The Exchange may impose, from time to time in its discretion, such restrictions on Exchange option transactions or on the exercise of options in one or more series of any class dealt in on the Exchange as it deems advisable in the interests of maintaining a fair and orderly market in options of that class or in the underlying securities, or otherwise deems advisable in the public interest or for the protection of investors. During the effectiveness of any such restriction, no member or member organization shall effect any Exchange option transaction or exercise any option in contravention of such restriction. No such restriction on exercise shall remain in effect with respect to any series beyond the time for the opening of business ten business days prior to the series' expiration date (in the case of a series of stock options) or on the last trading day prior to the series' expiration date (in the case of a series of index stock group options).
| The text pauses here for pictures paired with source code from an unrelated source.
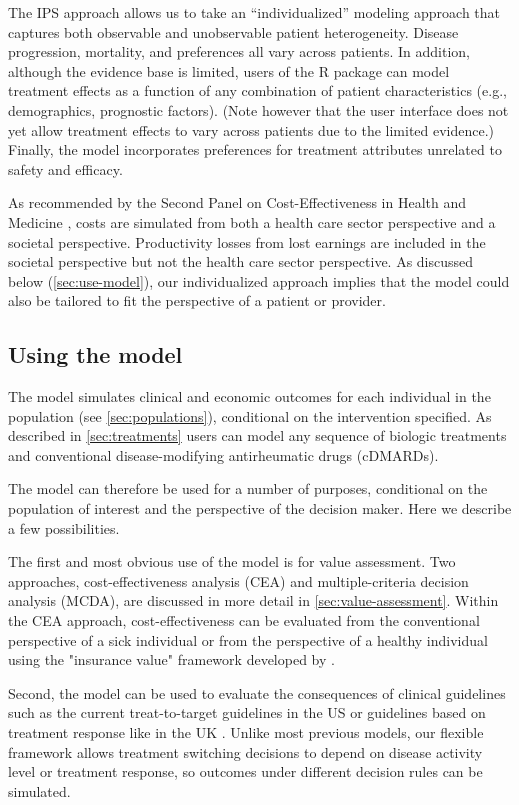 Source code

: \documentclass[11pt,final,fleqn]{article}\usepackage[]{graphicx}\usepackage[]{color}
\theoremstyle{plain}
\newcommand\R{{\textsf{R}}}
\begin{document}
The IPS approach allows us to take an ``individualized'' modeling approach that captures both observable and unobservable patient heterogeneity. Disease progression, mortality, and preferences all vary across patients. In addition, although the evidence base is limited, users of the \R{} package can model treatment effects as a function of any combination of patient characteristics (e.g., demographics, prognostic factors). (Note however that the user interface does not yet allow treatment effects to vary across patients due to the limited evidence.) Finally, the model incorporates preferences for treatment attributes unrelated to safety and efficacy. 

As recommended by the Second Panel on Cost-Effectiveness in Health and Medicine \citep{sanders2016recommendations}, costs are simulated from both a health care sector perspective and a societal perspective. Productivity losses from lost earnings are included in the societal perspective but not the health care sector perspective. As discussed below (\autoref{sec:use-model}), our individualized approach implies that the model could also be tailored to fit the perspective of a patient or provider.     

\subsection{Using the model}\label{sec:use-model}
The model simulates clinical and economic outcomes for each individual in the population (see \autoref{sec:populations}), conditional on the intervention specified. As described in \autoref{sec:treatments} users can model any sequence of biologic treatments and conventional disease-modifying antirheumatic drugs (cDMARDs). 

The model can therefore be used for a number of purposes, conditional on the population of interest and the perspective of the decision maker. Here we describe a few possibilities. 

The first and most obvious use of the model is for value assessment. Two approaches, cost-effectiveness analysis (CEA) and multiple-criteria decision analysis (MCDA), are discussed in more detail in \autoref{sec:value-assessment}. Within the CEA approach, cost-effectiveness can be evaluated from the conventional perspective of a sick individual or from the perspective of a healthy individual using the "insurance value" framework developed by \citet{lakdawalla2017insurance}. 

Second, the model can be used to evaluate the consequences of clinical guidelines such as the current treat-to-target guidelines in the US \citep{singh20162015} or guidelines based on treatment response like in the UK \citep{deighton2010bsr}. Unlike most previous models, our flexible framework allows treatment switching decisions to depend on disease activity level or treatment response, so outcomes under different decision rules can be simulated.   
\end{document}

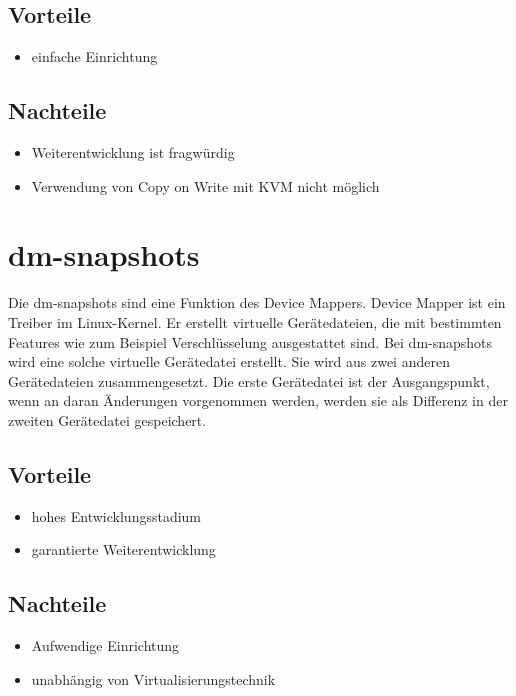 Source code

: \subsection{Vorteile}
\begin{itemize}
 \item einfache Einrichtung
\end{itemize}

\subsection{Nachteile}
\begin{itemize}
 \item Weiterentwicklung ist fragwürdig
 \item Verwendung von Copy on Write mit KVM nicht möglich
\end{itemize}

\section{dm-snapshots}
Die dm-snapshots sind eine Funktion des Device Mappers. Device Mapper ist ein Treiber im Linux-Kernel. Er erstellt virtuelle Gerätedateien, die mit bestimmten Features wie zum Beispiel Verschlüsselung ausgestattet sind. Bei dm-snapshots wird eine solche virtuelle Gerätedatei erstellt. Sie wird aus zwei anderen Gerätedateien zusammengesetzt. Die erste Gerätedatei ist der Ausgangspunkt, wenn an daran Änderungen vorgenommen werden, werden sie als Differenz in der zweiten Gerätedatei gespeichert. \cite{dmmbroz} \cite{dmkerneldoc}

\subsection{Vorteile}
\begin{itemize}
 \item hohes Entwicklungsstadium
 \item garantierte Weiterentwicklung
\end{itemize}

\subsection{Nachteile}
\begin{itemize}
 \item Aufwendige Einrichtung
 \item unabhängig von Virtualisierungstechnik
\end{itemize}

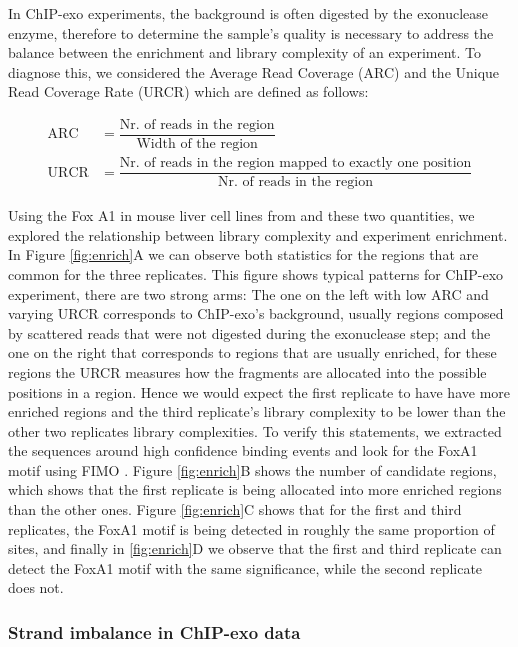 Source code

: \documentclass{bmcart}\usepackage[]{graphicx}\usepackage[]{color}
\begin{document}
In ChIP-exo experiments, the background is often digested by the
exonuclease enzyme, therefore to determine the sample's quality is
necessary to address the balance between the enrichment and library
complexity of an experiment. To diagnose this, we considered the
Average Read Coverage (ARC) and the Unique Read Coverage Rate (URCR)
which are defined as follows:

\begin{align*}
  \text{ARC} &= \dfrac{\text{Nr. of reads in the region}}{\text{Width of the region}} \\
  \text{URCR} &= \dfrac{\text{Nr. of reads in the region mapped to
      exactly one position}}{\text{Nr. of reads in the region}}
\end{align*}

Using the Fox A1 in mouse liver cell lines from \cite{exoillumina} and
these two quantities, we explored the relationship between library
complexity and experiment enrichment. In Figure \ref{fig:enrich}A we
can observe both statistics for the regions that are common for the
three replicates. This figure shows typical patterns for ChIP-exo
experiment, there are two strong arms: The one on the left with low
ARC and varying URCR corresponds to ChIP-exo's background, usually
regions composed by scattered reads that were not digested during the
exonuclease step; and the one on the right that corresponds to regions
that are usually enriched, for these regions the URCR measures how the
fragments are allocated into the possible positions in a region. Hence
we would expect the first replicate to have have more enriched regions
and the third replicate's library complexity to be lower than the
other two replicates library complexities. To verify this statements,
we extracted the sequences around high confidence binding events and
look for the FoxA1 motif using FIMO \cite{fimo}. Figure
\ref{fig:enrich}B shows the number of candidate regions, which shows
that the first replicate is being allocated into more enriched regions
than the other ones. Figure \ref{fig:enrich}C shows that for the first
and third replicates, the FoxA1 motif is being detected in roughly the
same proportion of sites, and finally in \ref{fig:enrich}D we observe
that the first and third replicate can detect the FoxA1 motif with the
same significance, while the second replicate does not.

\subsubsection{Strand imbalance in ChIP-exo data}
\end{document}
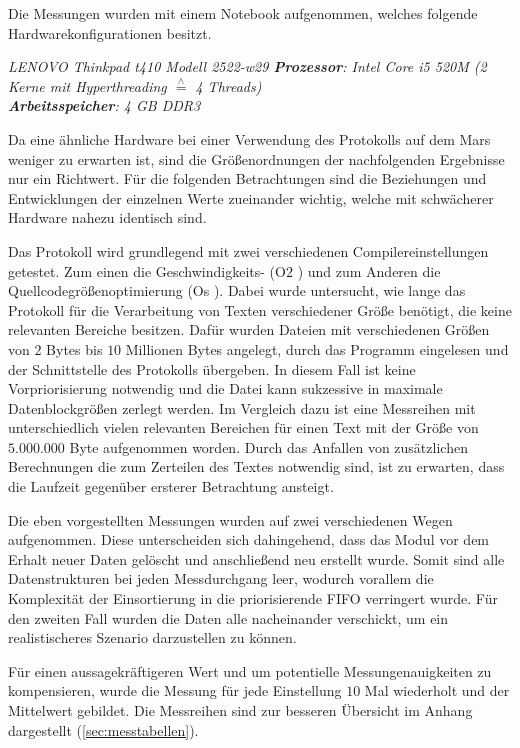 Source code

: \label{subCap:Messreihen}

Die Messungen wurden mit einem Notebook aufgenommen, welches
folgende Hardwarekonfigurationen besitzt.

\textit{
	LENOVO Thinkpad t410 Modell 2522-w29 \newline
	\textbf{Prozessor}: Intel Core i5 520M (2 Kerne mit Hyperthreading $\stackrel{\wedge}=$ 4 Threads)\\
	\textbf{Arbeitsspeicher}: 4 GB DDR3	
	}

Da eine ähnliche Hardware bei einer Verwendung des Protokolls auf dem Mars
weniger zu erwarten ist, sind die Größenordnungen der nachfolgenden Ergebnisse
nur ein Richtwert. Für die folgenden Betrachtungen sind die Beziehungen und
Entwicklungen der einzelnen Werte zueinander wichtig, welche mit schwächerer
Hardware nahezu identisch sind.

Das Protokoll wird grundlegend mit zwei verschiedenen
Compilereinstellungen getestet. Zum einen die Geschwindigkeits- (\glqq O$2$
\grqq) und zum Anderen die Quellcodegrößenoptimierung (\glqq Os \grqq). Dabei
wurde untersucht, wie lange das Protokoll für die Verarbeitung von Texten
verschiedener Größe benötigt, die keine relevanten Bereiche besitzen. Dafür
wurden Dateien mit verschiedenen Größen von $2$ Bytes bis $10$ Millionen Bytes 
angelegt, durch das Programm eingelesen und der Schnittstelle des Protokolls
übergeben. In diesem Fall ist keine Vorpriorisierung notwendig und die Datei
kann sukzessive in maximale Datenblockgrößen zerlegt werden.
Im Vergleich dazu ist eine Messreihen mit unterschiedlich vielen relevanten
Bereichen für einen Text mit der Größe von $5.000.000$ Byte aufgenommen
worden.
Durch das Anfallen von zusätzlichen Berechnungen die zum Zerteilen 
des Textes notwendig sind, ist zu erwarten, dass die Laufzeit gegenüber
ersterer Betrachtung ansteigt.

Die eben vorgestellten Messungen wurden auf zwei verschiedenen Wegen
aufgenommen. Diese unterscheiden sich dahingehend, dass das Modul vor dem Erhalt
neuer Daten gelöscht und anschließend neu erstellt wurde. Somit sind alle
Datenstrukturen bei jeden Messdurchgang leer, wodurch vorallem die Komplexität
der Einsortierung in die priorisierende \gls{FIFO} verringert wurde. Für den
zweiten Fall wurden die Daten alle nacheinander verschickt, um ein realistischeres
Szenario darzustellen zu können.

Für einen aussagekräftigeren Wert und um potentielle Messungenauigkeiten zu
kompensieren, wurde die Messung für jede Einstellung $10$ Mal wiederholt und der
Mittelwert gebildet. Die Messreihen sind zur besseren Übersicht im
Anhang dargestellt (\ref{sec:messtabellen}).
• • • Supplementary Material: --------------
Whenever the issuer of a stock underlying a call traded on the Exchange is engaged or proposes to engage in a public underwritten distribution (a "public distribution") of the stock or of securities exchangeable for or convertible into the stock, the Exchange shall impose restrictions upon all opening writing (sale) transactions in such calls at a "discount" (as defined in paragraph .20 of this Supplementary Material) where the resulting short position will be uncovered ("uncovered opening writing transactions"). Such restrictions will be imposed for the period (a) commencing at the time the Exchange is advised by the issuer or the representative of the underwriters for the distribution (the "representative"), or the Secretary of the Exchange is otherwise notified, that the underwriters have placed or transmitted a stabilizing bid for or effected a stabilizing transaction in the stock in its primary market ("stabilizing activities") in accordance with the rules under the Securities Exchange Act of 1934, as amended, (but no earlier than 15 minutes after it has been announced on the Floor) and (b) terminating upon conclusion of such stabilizing activities by the underwriters. The Exchange will impose such restrictions only if the following conditions are met:
(a) less than a majority of the securities to be publicly distributed are being sold by existing security holders,
(b) the representative agrees to notify the Exchange upon the termination of the stabilizing activities, and
(c) the underwriters initiate stabilizing activities in the stock in its primary market when the price of the stock is either at a "minus" or "zero minus" tick.
For purposes of paragraph .10 of the Supplementary Material, an uncovered opening writing transaction in a call is effected at a "discount" when the premium in the transaction is either:
(a) in the case of a public distribution of the stock not involving the issuance of rights and in the case of a public distribution of securities exchangeable for or convertible into the stock, less than the amount by which the stabilization bid for the stock exceeds the exercise price of the call; or
(b) in the case of a public distribution being offered pursuant to rights, less than the amount by which (i) the stabilization bid for the stock at the subscription price exceeds (ii) the exercise price of the call.